WHAT THE TASK ASKS>
Start to finish, retype the entries exactly while omitting the pictures.

^^^^^^^^

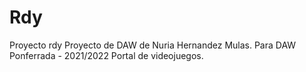 # Rdy
Proyecto rdy
Proyecto de DAW  de Nuria Hernandez Mulas.
Para DAW Ponferrada - 2021/2022
Portal de videojuegos.
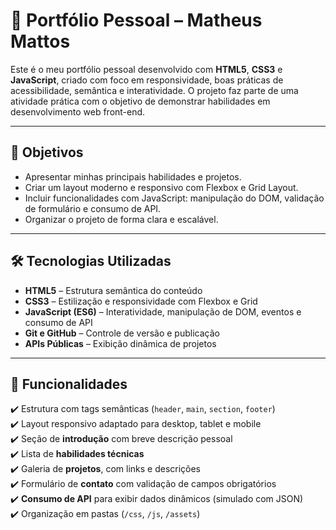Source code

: # 💼 Portfólio Pessoal – Matheus Mattos

Este é o meu portfólio pessoal desenvolvido com **HTML5**, **CSS3** e **JavaScript**, criado com foco em responsividade, boas práticas de acessibilidade, semântica e interatividade. O projeto faz parte de uma atividade prática com o objetivo de demonstrar habilidades em desenvolvimento web front-end.

---

## 🎯 Objetivos

- Apresentar minhas principais habilidades e projetos.
- Criar um layout moderno e responsivo com Flexbox e Grid Layout.
- Incluir funcionalidades com JavaScript: manipulação do DOM, validação de formulário e consumo de API.
- Organizar o projeto de forma clara e escalável.

---

## 🛠️ Tecnologias Utilizadas

- **HTML5** – Estrutura semântica do conteúdo  
- **CSS3** – Estilização e responsividade com Flexbox e Grid  
- **JavaScript (ES6)** – Interatividade, manipulação de DOM, eventos e consumo de API  
- **Git e GitHub** – Controle de versão e publicação  
- **APIs Públicas** – Exibição dinâmica de projetos  

---

## 🧩 Funcionalidades

✔️ Estrutura com tags semânticas (`header`, `main`, `section`, `footer`)  
✔️ Layout responsivo adaptado para desktop, tablet e mobile  
✔️ Seção de **introdução** com breve descrição pessoal  
✔️ Lista de **habilidades técnicas**  
✔️ Galeria de **projetos**, com links e descrições  
✔️ Formulário de **contato** com validação de campos obrigatórios  
✔️ **Consumo de API** para exibir dados dinâmicos (simulado com JSON)  
✔️ Organização em pastas (`/css`, `/js`, `/assets`)  


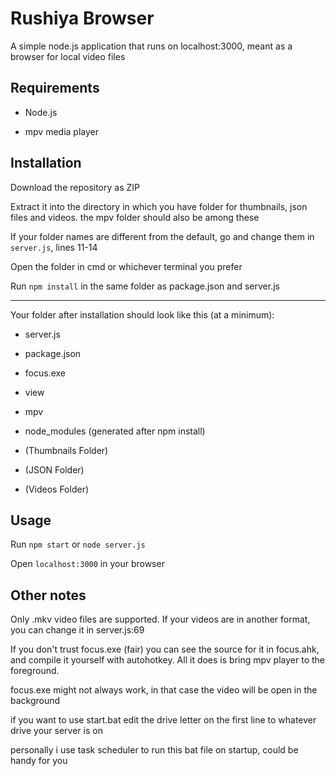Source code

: # Rushiya Browser

A simple node.js application that runs on localhost:3000, meant as a browser for local video files

## Requirements

- Node.js

- mpv media player

## Installation

Download the repository as ZIP

Extract it into the directory in which you have folder for thumbnails, json files and videos. the mpv folder should also be among these

If your folder names are different from the default, go and change them in `server.js`, lines 11-14

Open the folder in cmd or whichever terminal you prefer

Run `npm install` in the same folder as package.json and server.js

---

Your folder after installation should look like this (at a minimum):

- server.js

- package.json

- focus.exe

- view

- mpv

- node_modules (generated after npm install)

- (Thumbnails Folder)

- (JSON Folder)

- (Videos Folder)

## Usage

Run `npm start` or `node server.js`

Open `localhost:3000` in your browser

## Other notes

Only .mkv video files are supported. If your videos are in another format, you can change it in server.js:69

If you don't trust focus.exe (fair) you can see the source for it in focus.ahk, and compile it yourself with autohotkey. All it does is bring mpv player to the foreground.

focus.exe might not always work, in that case the video will be open in the background

if you want to use start.bat edit the drive letter on the first line to whatever drive your server is on

personally i use task scheduler to run this bat file on startup, could be handy for you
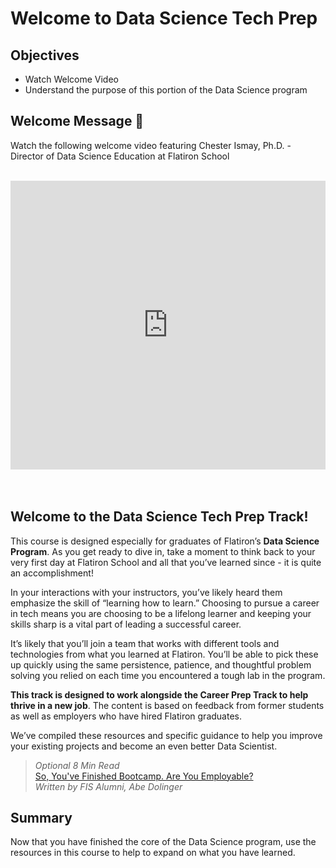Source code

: # Welcome to Data Science Tech Prep

## Objectives
* Watch Welcome Video
* Understand the purpose of this portion of the Data Science program

## Welcome Message 👋
Watch the following welcome video featuring Chester Ismay, Ph.D. - Director of Data Science Education at Flatiron School
</br>
</br>
<div style="position: relative; padding-bottom: 91.66666666666667%; height: 0;"><iframe src="https://www.loom.com/embed/94b8bfaae95a4afeaf88f09f33790aac" frameborder="0" webkitallowfullscreen mozallowfullscreen allowfullscreen style="position: absolute; top: 0; left: 0; width: 100%; height: 100%;"></iframe></div>

</br>
</br>

## Welcome to the Data Science Tech Prep Track!

This course is designed especially for graduates of Flatiron’s **Data Science Program**. As you get ready to dive in, take a moment to think back to your very first day at Flatiron School and all that you’ve learned since - it is quite an accomplishment!

In your interactions with your instructors, you’ve likely heard them emphasize the skill of “learning how to learn.” Choosing to pursue a career in tech means you are choosing to be a lifelong learner and keeping your skills sharp is a vital part of leading a successful career.

It’s likely that you’ll join a team that works with different tools and technologies from what you learned at Flatiron. You’ll be able to pick these up quickly using the same persistence, patience, and thoughtful problem solving you relied on each time you encountered a tough lab in the program.

**This track is designed to work alongside the Career Prep Track to help thrive in a new job**. The content is based on feedback from former students as well as employers who have hired Flatiron graduates.

We’ve compiled these resources and specific guidance to help you improve your existing projects and become an even better Data Scientist.

> *Optional 8 Min Read*  
<a href="https://dev.to/256hz/so-you-ve-finished-bootcamp-are-you-employable-1n9l" target="_blank">So, You've Finished Bootcamp. Are You Employable?</a>  
_Written by FIS Alumni, Abe Dolinger_ 

## Summary
Now that you have finished the core of the Data Science program, use the resources in this course to help to expand on what you have learned.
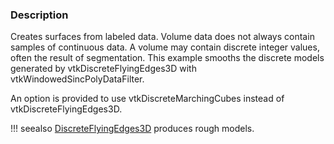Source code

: ### Description

Creates surfaces from labeled data. Volume data does not always contain samples of continuous data. A volume may contain discrete integer values, often the result of segmentation. This example smooths the discrete models generated by vtkDiscreteFlyingEdges3D with vtkWindowedSincPolyDataFilter.

An option is provided to use vtkDiscreteMarchingCubes instead of vtkDiscreteFlyingEdges3D.

!!! seealso
    [DiscreteFlyingEdges3D](../DiscreteFlyingEdges3D) produces rough models.

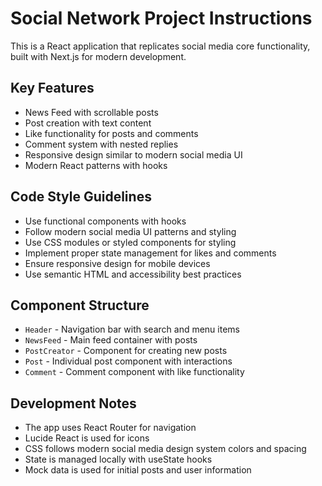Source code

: <!-- Use this file to provide workspace-specific custom instructions to Copilot. For more details, visit https://code.visualstudio.com/docs/copilot/copilot-customization#_use-a-githubcopilotinstructionsmd-file -->

# Social Network Project Instructions

This is a React application that replicates social media core functionality, built with Next.js for modern development.

## Key Features
- News Feed with scrollable posts
- Post creation with text content
- Like functionality for posts and comments
- Comment system with nested replies
- Responsive design similar to modern social media UI
- Modern React patterns with hooks

## Code Style Guidelines
- Use functional components with hooks
- Follow modern social media UI patterns and styling
- Use CSS modules or styled components for styling
- Implement proper state management for likes and comments
- Ensure responsive design for mobile devices
- Use semantic HTML and accessibility best practices

## Component Structure
- `Header` - Navigation bar with search and menu items
- `NewsFeed` - Main feed container with posts
- `PostCreator` - Component for creating new posts
- `Post` - Individual post component with interactions
- `Comment` - Comment component with like functionality

## Development Notes
- The app uses React Router for navigation
- Lucide React is used for icons
- CSS follows modern social media design system colors and spacing
- State is managed locally with useState hooks
- Mock data is used for initial posts and user information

^^^^^^^^

RESPONSE BELOW>
 # Rdy
Proyecto rdy
Proyecto de DAW  de Nuria Hernandez Mulas.
Para DAW Ponferrada - 2021/2022
Portal de videojuegos.
Source code

: # 💼 Portfólio Pessoal – Matheus Mattos

Este é o meu portfólio pessoal desenvolvido com **HTML5**, **CSS3** e **JavaScript**, criado com foco em responsividade, boas práticas de acessibilidade, semântica e interatividade. O projeto faz parte de uma atividade prática com o objetivo de demonstrar habilidades em desenvolvimento web front-end.

---

## 🎯 Objetivos

- Apresentar minhas principais habilidades e projetos.
- Criar um layout moderno e responsivo com Flexbox e Grid Layout.
- Incluir funcionalidades com JavaScript: manipulação do DOM, validação de formulário e consumo de API.
- Organizar o projeto de forma clara e escalável.

---

## 🛠️ Tecnologias Utilizadas

- **HTML5** – Estrutura semântica do conteúdo  
- **CSS3** – Estilização e responsividade com Flexbox e Grid  
- **JavaScript (ES6)** – Interatividade, manipulação de DOM, eventos e consumo de API  
- **Git e GitHub** – Controle de versão e publicação  
- **APIs Públicas** – Exibição dinâmica de projetos  

---

## 🧩 Funcionalidades

✔️ Estrutura com tags semânticas (`header`, `main`, `section`, `footer`)  
✔️ Layout responsivo adaptado para desktop, tablet e mobile  
✔️ Seção de **introdução** com breve descrição pessoal  
✔️ Lista de **habilidades técnicas**  
✔️ Galeria de **projetos**, com links e descrições  
✔️ Formulário de **contato** com validação de campos obrigatórios  
✔️ **Consumo de API** para exibir dados dinâmicos (simulado com JSON)  
✔️ Organização em pastas (`/css`, `/js`, `/assets`)  


Source code

: # Rushiya Browser

A simple node.js application that runs on localhost:3000, meant as a browser for local video files

## Requirements

- Node.js

- mpv media player

## Installation

Download the repository as ZIP

Extract it into the directory in which you have folder for thumbnails, json files and videos. the mpv folder should also be among these

If your folder names are different from the default, go and change them in `server.js`, lines 11-14

Open the folder in cmd or whichever terminal you prefer

Run `npm install` in the same folder as package.json and server.js

---

Your folder after installation should look like this (at a minimum):

- server.js

- package.json

- focus.exe

- view

- mpv

- node_modules (generated after npm install)

- (Thumbnails Folder)

- (JSON Folder)

- (Videos Folder)

## Usage

Run `npm start` or `node server.js`

Open `localhost:3000` in your browser

## Other notes

Only .mkv video files are supported. If your videos are in another format, you can change it in server.js:69

If you don't trust focus.exe (fair) you can see the source for it in focus.ahk, and compile it yourself with autohotkey. All it does is bring mpv player to the foreground.

focus.exe might not always work, in that case the video will be open in the background

if you want to use start.bat edit the drive letter on the first line to whatever drive your server is on

personally i use task scheduler to run this bat file on startup, could be handy for you
Source code

: # Welcome to Data Science Tech Prep

## Objectives
* Watch Welcome Video
* Understand the purpose of this portion of the Data Science program

## Welcome Message 👋
Watch the following welcome video featuring Chester Ismay, Ph.D. - Director of Data Science Education at Flatiron School
</br>
</br>
<div style="position: relative; padding-bottom: 91.66666666666667%; height: 0;"><iframe src="https://www.loom.com/embed/94b8bfaae95a4afeaf88f09f33790aac" frameborder="0" webkitallowfullscreen mozallowfullscreen allowfullscreen style="position: absolute; top: 0; left: 0; width: 100%; height: 100%;"></iframe></div>

</br>
</br>

## Welcome to the Data Science Tech Prep Track!

This course is designed especially for graduates of Flatiron’s **Data Science Program**. As you get ready to dive in, take a moment to think back to your very first day at Flatiron School and all that you’ve learned since - it is quite an accomplishment!

In your interactions with your instructors, you’ve likely heard them emphasize the skill of “learning how to learn.” Choosing to pursue a career in tech means you are choosing to be a lifelong learner and keeping your skills sharp is a vital part of leading a successful career.

It’s likely that you’ll join a team that works with different tools and technologies from what you learned at Flatiron. You’ll be able to pick these up quickly using the same persistence, patience, and thoughtful problem solving you relied on each time you encountered a tough lab in the program.

**This track is designed to work alongside the Career Prep Track to help thrive in a new job**. The content is based on feedback from former students as well as employers who have hired Flatiron graduates.

We’ve compiled these resources and specific guidance to help you improve your existing projects and become an even better Data Scientist.

> *Optional 8 Min Read*  
<a href="https://dev.to/256hz/so-you-ve-finished-bootcamp-are-you-employable-1n9l" target="_blank">So, You've Finished Bootcamp. Are You Employable?</a>  
_Written by FIS Alumni, Abe Dolinger_ 

## Summary
Now that you have finished the core of the Data Science program, use the resources in this course to help to expand on what you have learned.
Source code

: ### Description

Creates surfaces from labeled data. Volume data does not always contain samples of continuous data. A volume may contain discrete integer values, often the result of segmentation. This example smooths the discrete models generated by vtkDiscreteFlyingEdges3D with vtkWindowedSincPolyDataFilter.

An option is provided to use vtkDiscreteMarchingCubes instead of vtkDiscreteFlyingEdges3D.

!!! seealso
    [DiscreteFlyingEdges3D](../DiscreteFlyingEdges3D) produces rough models.

Source code

: <!-- Use this file to provide workspace-specific custom instructions to Copilot. For more details, visit https://code.visualstudio.com/docs/copilot/copilot-customization#_use-a-githubcopilotinstructionsmd-file -->

# Social Network Project Instructions

This is a React application that replicates social media core functionality, built with Next.js for modern development.

## Key Features
- News Feed with scrollable posts
- Post creation with text content
- Like functionality for posts and comments
- Comment system with nested replies
- Responsive design similar to modern social media UI
- Modern React patterns with hooks

## Code Style Guidelines
- Use functional components with hooks
- Follow modern social media UI patterns and styling
- Use CSS modules or styled components for styling
- Implement proper state management for likes and comments
- Ensure responsive design for mobile devices
- Use semantic HTML and accessibility best practices

## Component Structure
- `Header` - Navigation bar with search and menu items
- `NewsFeed` - Main feed container with posts
- `PostCreator` - Component for creating new posts
- `Post` - Individual post component with interactions
- `Comment` - Comment component with like functionality

## Development Notes
- The app uses React Router for navigation
- Lucide React is used for icons
- CSS follows modern social media design system colors and spacing
- State is managed locally with useState hooks
- Mock data is used for initial posts and user information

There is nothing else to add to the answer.